Desde su oficina, sentada con el teléfono en la mano, escribió a sus hijos: “Creo que me daré de baja en el servicio”. Y lloró. Pensaba que su trabajo ya no era técnico, sino político. Había debilidades logísticas.
Evelyn no podía hacer lo que tenía que hacer, le preocupaba que el personal médico no supiera moverse en un ambiente de pandemia. Cuando su función era precisamente controlar diseminar, evitar que el virus saliera de las áreas de aislamiento. No estaba de acuerdo con que a los pacientes con síntomas leves los mandaran a escuelas y hoteles. Debían irse a casa.
Durante esos días, se cuestionaba si era lo mejor darse de baja, si quedarse para ayudar más. Pero los equipos de bioseguridad se agotaron rápido. Ese mismo mes de marzo, cuando los solicitó, le dijeron: “No hay. Ya no hay nada”. Evelyn no quería ser partícipe de la debacle que se venía, estaba segura de que así sería. Entonces pidió sus vacaciones.

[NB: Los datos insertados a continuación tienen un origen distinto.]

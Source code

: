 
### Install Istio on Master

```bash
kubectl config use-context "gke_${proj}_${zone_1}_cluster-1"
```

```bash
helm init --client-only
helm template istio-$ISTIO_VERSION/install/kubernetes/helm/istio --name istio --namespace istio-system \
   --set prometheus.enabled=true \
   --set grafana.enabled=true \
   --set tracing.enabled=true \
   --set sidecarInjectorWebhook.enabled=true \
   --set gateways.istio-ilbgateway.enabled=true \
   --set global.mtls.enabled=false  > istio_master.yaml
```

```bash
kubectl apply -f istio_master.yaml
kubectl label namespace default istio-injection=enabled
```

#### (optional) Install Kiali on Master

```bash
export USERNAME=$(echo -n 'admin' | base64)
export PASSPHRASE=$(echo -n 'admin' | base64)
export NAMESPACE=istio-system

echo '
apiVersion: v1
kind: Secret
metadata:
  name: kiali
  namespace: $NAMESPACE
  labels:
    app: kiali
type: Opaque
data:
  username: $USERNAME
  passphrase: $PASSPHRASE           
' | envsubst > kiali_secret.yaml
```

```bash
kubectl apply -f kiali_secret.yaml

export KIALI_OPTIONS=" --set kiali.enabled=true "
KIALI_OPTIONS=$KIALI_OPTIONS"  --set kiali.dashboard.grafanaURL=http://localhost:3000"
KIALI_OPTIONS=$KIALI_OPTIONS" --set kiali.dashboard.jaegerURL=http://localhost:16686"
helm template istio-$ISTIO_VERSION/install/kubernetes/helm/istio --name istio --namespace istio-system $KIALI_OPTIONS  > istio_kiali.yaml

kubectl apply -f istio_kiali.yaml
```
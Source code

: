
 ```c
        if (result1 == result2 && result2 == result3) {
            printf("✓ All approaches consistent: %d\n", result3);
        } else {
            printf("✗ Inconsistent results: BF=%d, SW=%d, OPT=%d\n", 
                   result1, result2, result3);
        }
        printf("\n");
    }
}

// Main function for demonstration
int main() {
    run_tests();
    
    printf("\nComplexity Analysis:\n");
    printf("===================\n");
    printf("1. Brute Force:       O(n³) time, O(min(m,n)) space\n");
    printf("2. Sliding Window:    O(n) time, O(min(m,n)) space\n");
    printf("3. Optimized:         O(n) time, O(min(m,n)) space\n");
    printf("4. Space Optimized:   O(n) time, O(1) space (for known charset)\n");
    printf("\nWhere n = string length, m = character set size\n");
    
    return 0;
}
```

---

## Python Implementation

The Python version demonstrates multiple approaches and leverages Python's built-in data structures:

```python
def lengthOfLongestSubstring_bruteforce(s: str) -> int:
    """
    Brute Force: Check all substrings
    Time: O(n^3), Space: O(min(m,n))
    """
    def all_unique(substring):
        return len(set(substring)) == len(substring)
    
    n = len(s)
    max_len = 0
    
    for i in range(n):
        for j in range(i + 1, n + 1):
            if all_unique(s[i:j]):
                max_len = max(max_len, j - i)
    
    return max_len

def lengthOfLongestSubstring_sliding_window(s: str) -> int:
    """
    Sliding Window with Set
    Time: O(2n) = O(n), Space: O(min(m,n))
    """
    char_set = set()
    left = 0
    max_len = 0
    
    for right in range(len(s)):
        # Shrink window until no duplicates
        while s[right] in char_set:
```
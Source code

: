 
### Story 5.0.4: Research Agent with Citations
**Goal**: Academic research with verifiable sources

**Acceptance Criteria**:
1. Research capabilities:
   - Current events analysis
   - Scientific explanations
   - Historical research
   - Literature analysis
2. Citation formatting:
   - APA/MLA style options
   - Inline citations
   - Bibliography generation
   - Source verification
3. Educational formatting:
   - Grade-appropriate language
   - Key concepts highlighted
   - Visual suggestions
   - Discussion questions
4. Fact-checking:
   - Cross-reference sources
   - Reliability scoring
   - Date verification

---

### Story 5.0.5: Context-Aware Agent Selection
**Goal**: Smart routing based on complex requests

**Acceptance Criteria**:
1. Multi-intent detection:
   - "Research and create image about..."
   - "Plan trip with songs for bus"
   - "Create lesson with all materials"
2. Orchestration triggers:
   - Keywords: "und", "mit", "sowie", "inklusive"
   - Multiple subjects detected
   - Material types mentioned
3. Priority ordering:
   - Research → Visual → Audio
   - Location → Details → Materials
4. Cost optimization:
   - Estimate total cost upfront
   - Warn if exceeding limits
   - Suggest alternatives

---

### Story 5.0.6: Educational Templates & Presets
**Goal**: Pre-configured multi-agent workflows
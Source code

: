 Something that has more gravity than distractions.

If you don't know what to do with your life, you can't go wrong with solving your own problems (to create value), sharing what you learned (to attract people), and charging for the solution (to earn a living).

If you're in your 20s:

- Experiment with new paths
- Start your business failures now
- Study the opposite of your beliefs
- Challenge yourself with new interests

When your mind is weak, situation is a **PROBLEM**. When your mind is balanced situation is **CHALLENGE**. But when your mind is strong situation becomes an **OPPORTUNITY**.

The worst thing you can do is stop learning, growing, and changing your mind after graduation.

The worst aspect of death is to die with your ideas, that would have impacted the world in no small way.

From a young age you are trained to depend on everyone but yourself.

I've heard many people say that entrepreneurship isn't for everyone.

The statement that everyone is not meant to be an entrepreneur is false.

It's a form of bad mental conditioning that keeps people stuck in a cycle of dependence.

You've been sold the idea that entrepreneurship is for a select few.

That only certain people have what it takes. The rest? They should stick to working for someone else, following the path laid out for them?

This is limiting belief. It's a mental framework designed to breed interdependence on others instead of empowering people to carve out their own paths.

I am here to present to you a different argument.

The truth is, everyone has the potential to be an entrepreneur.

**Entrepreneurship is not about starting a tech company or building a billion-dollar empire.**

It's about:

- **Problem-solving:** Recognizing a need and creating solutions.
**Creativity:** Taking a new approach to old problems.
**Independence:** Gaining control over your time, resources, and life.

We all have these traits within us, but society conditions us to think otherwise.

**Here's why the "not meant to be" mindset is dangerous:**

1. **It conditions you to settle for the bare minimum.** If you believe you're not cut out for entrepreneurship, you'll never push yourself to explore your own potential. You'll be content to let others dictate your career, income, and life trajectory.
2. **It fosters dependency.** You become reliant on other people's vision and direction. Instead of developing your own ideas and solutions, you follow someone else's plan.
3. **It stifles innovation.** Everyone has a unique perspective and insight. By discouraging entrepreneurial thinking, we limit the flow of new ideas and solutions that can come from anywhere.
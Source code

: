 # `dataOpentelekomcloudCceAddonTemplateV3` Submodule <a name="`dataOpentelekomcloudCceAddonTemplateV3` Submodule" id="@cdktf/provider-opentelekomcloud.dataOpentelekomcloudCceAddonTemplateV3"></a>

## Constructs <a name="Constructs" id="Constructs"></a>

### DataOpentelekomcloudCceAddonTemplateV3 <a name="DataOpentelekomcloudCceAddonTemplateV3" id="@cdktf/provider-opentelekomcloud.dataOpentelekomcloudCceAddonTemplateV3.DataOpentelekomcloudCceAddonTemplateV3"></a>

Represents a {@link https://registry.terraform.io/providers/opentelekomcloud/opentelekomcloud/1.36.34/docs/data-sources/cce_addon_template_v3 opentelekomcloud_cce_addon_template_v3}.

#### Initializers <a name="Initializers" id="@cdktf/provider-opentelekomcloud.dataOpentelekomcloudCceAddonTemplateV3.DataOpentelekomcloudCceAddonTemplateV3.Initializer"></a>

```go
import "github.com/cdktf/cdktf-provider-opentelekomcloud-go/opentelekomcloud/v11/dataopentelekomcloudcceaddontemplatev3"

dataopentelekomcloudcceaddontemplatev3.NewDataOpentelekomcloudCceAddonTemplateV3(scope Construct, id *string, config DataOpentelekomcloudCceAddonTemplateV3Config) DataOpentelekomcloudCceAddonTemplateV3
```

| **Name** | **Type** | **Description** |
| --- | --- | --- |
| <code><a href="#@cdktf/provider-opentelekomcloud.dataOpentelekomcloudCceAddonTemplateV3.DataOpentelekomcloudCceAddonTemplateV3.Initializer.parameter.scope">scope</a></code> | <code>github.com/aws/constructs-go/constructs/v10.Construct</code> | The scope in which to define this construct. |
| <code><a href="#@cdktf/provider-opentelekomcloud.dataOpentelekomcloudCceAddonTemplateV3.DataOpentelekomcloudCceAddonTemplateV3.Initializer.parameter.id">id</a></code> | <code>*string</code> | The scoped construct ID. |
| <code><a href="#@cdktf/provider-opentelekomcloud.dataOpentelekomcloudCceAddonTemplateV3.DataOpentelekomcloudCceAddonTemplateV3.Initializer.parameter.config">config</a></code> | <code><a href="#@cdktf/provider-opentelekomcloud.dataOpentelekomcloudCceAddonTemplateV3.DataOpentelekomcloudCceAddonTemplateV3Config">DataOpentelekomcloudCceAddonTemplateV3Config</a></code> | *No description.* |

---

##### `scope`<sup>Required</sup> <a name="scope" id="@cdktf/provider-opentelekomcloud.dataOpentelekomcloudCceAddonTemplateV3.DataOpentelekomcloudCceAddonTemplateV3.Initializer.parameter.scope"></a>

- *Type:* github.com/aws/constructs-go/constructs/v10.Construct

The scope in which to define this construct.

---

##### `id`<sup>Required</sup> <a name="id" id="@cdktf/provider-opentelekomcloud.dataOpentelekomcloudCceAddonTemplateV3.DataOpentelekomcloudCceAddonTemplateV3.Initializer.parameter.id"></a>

En casa les explicó a sus hijos. Ella, que durante ese mes había mostrado tanto compromiso con la situación, había decido darse de baja:
—Tengo razones. Son momentos históricos; pero ya he visto morir personal médico. Tengo la responsabilidad de dos adolescentes, estoy sola aquí; si me enfermo, si me pasa algo: ¿Qué vamos hacer?
—Mamá, tranquila. Entendemos tu posición. Sabemos todo lo que hiciste por ese servicio, no solo ahora, sino desde antes.
En los meses siguientes, aunque estaba segura de que fue la mejor decisión, pensaba en el servicio. También escribió un libro sobre la COVID-19, atendió pacientes por telemedicina y dio conferencias virtuales. Sus hijos se convirtieron también en sus amigos. En ocasiones, Evelyn lloraba, ellos la consolaban. “¿Será que me necesitan en el hospital?”, se preguntaba a menudo.
Pero le reconfortaba saber que le dio a sus hijos una lección de ética, respeto y amor por la profesión: “Pude compaginar con ellos mi trabajo sin que desmerezcan el amor y el tiempo que ellos puedan significar para mí”.